Uncle Sasha
My grandfather, father’s father, died at the age of 47. He has a brother, Alexander. by Alexander Petrovich. The Uncle Sasha. He will be 91 years old in August.
Two years ago I went to Moscow. I stayed with Uncle Sasha. I have seen him once before. I liked the curiosity and erudition that young people can envy. I am here with him every night. He cooked dinner himself. He served himself, almost entirely. The sons helped. We drank a drink every night, and he told me something. There was a story of war.
I want to tell you a little bit.
It was a fight. The aircraft hit them. Uncle Sasha in the field. The Fascist plane looked at him and decided to shake up. He turned, walked low and, flying over him, began to shoot from the machine gun. Uncle Sasha says:
“I run, and he comes on me, I fall, and around the bullets into the ground: tum-tum-tum. As he turned, I ran away. He’s on me, I’m lying down, he’s shooting. He came in to me three times. Later the commander asks, Alexander, did you see your shine? We began to look around, and you won’t believe, the shinel on the sides was full of bullets. How he did not get into me, I don’t know.

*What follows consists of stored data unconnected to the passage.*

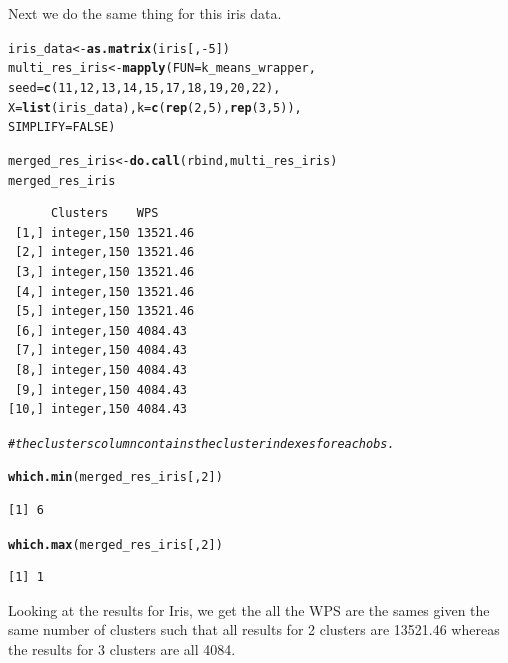 \documentclass[10pt, a4paper, english]{article}\usepackage[]{graphicx}\usepackage[dvipsnames]{xcolor}
\makeatletter
\newcommand{\hlnum}[1]{\textcolor[rgb]{0.686,0.059,0.569}{#1}}%
\newcommand{\hlcom}[1]{\textcolor[rgb]{0.678,0.584,0.686}{\textit{#1}}}%
\newcommand{\hlopt}[1]{\textcolor[rgb]{0,0,0}{#1}}%
\newcommand{\hlstd}[1]{\textcolor[rgb]{0.345,0.345,0.345}{#1}}%
\newcommand{\hlkwb}[1]{\textcolor[rgb]{0.69,0.353,0.396}{#1}}%
\newcommand{\hlkwc}[1]{\textcolor[rgb]{0.333,0.667,0.333}{#1}}%
\newcommand{\hlkwd}[1]{\textcolor[rgb]{0.737,0.353,0.396}{\textbf{#1}}}%
\newenvironment{kframe}{%
 \def\at@end@of@kframe{}%
 \ifinner\ifhmode%
  \def\at@end@of@kframe{\end{minipage}}%
  \begin{minipage}{\columnwidth}%
 \fi\fi%
 \def\FrameCommand##1{\hskip\@totalleftmargin \hskip-\fboxsep
 \colorbox{shadecolor}{##1}\hskip-\fboxsep
     \hskip-\linewidth \hskip-\@totalleftmargin \hskip\columnwidth}%
 \MakeFramed {\advance\hsize-\width
   \@totalleftmargin\z@ \linewidth\hsize
   \@setminipage}}%
 {\par\unskip\endMakeFramed%
 \at@end@of@kframe}
\newenvironment{knitrout}{}{} %
\makeatother
\begin{document}
Next we do the same thing for this iris data.
\begin{knitrout}
\color{fgcolor}\begin{kframe}
\begin{alltt}
\hlstd{iris_data} \hlkwb{<-} \hlkwd{as.matrix}\hlstd{(iris[,}\hlopt{-}\hlnum{5}\hlstd{])}
\hlstd{multi_res_iris} \hlkwb{<-} \hlkwd{mapply}\hlstd{(}\hlkwc{FUN}\hlstd{= k_means_wrapper,}
                         \hlkwc{seed}\hlstd{=}\hlkwd{c}\hlstd{(}\hlnum{11}\hlstd{,}\hlnum{12}\hlstd{,}\hlnum{13}\hlstd{,}\hlnum{14}\hlstd{,}\hlnum{15}\hlstd{,}\hlnum{17}\hlstd{,}\hlnum{18}\hlstd{,}\hlnum{19}\hlstd{,}\hlnum{20}\hlstd{,}\hlnum{22}\hlstd{),}
                         \hlkwc{X}\hlstd{=}\hlkwd{list}\hlstd{(iris_data),} \hlkwc{k}\hlstd{=}\hlkwd{c}\hlstd{(}\hlkwd{rep}\hlstd{(}\hlnum{2}\hlstd{,}\hlnum{5}\hlstd{),}\hlkwd{rep}\hlstd{(}\hlnum{3}\hlstd{,}\hlnum{5}\hlstd{)),}
                         \hlkwc{SIMPLIFY} \hlstd{=} \hlnum{FALSE}\hlstd{)}

\hlstd{merged_res_iris} \hlkwb{<-} \hlkwd{do.call}\hlstd{(rbind, multi_res_iris)}
\hlstd{merged_res_iris}
\end{alltt}
\begin{verbatim}
      Clusters    WPS     
 [1,] integer,150 13521.46
 [2,] integer,150 13521.46
 [3,] integer,150 13521.46
 [4,] integer,150 13521.46
 [5,] integer,150 13521.46
 [6,] integer,150 4084.43 
 [7,] integer,150 4084.43 
 [8,] integer,150 4084.43 
 [9,] integer,150 4084.43 
[10,] integer,150 4084.43 
\end{verbatim}
\begin{alltt}
\hlcom{#the clusters column contains the cluster indexes for each obs.}

\hlkwd{which.min}\hlstd{(merged_res_iris[,}\hlnum{2}\hlstd{])}
\end{alltt}
\begin{verbatim}
[1] 6
\end{verbatim}
\begin{alltt}
\hlkwd{which.max}\hlstd{(merged_res_iris[,}\hlnum{2}\hlstd{])}
\end{alltt}
\begin{verbatim}
[1] 1
\end{verbatim}
\end{kframe}
\end{knitrout}
Looking at the results for Iris, we get the all the WPS are the sames given the same number of clusters such that all results for 2 clusters are 13521.46 whereas the results for 3 clusters are all 4084.  
\end{document}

I am heartily grateful to Uncle Sasha, a veteran of the Great Patriotic War, uncle of my father, and sincerely wish him to give us the opportunity to communicate with him.
I am deeply grateful to my grandfather and grandmother, the veterans of the Great Patriotic War, the kingdom of heaven.
I am very grateful to all those who fought for us. So that we can now live, breathe, fall in love, meet, break up, laugh, come home from work, sit in the evening in front of a cellar, or go to rest, raise children, communicate with each other, sometimes without even suspecting that all this could not have been without them.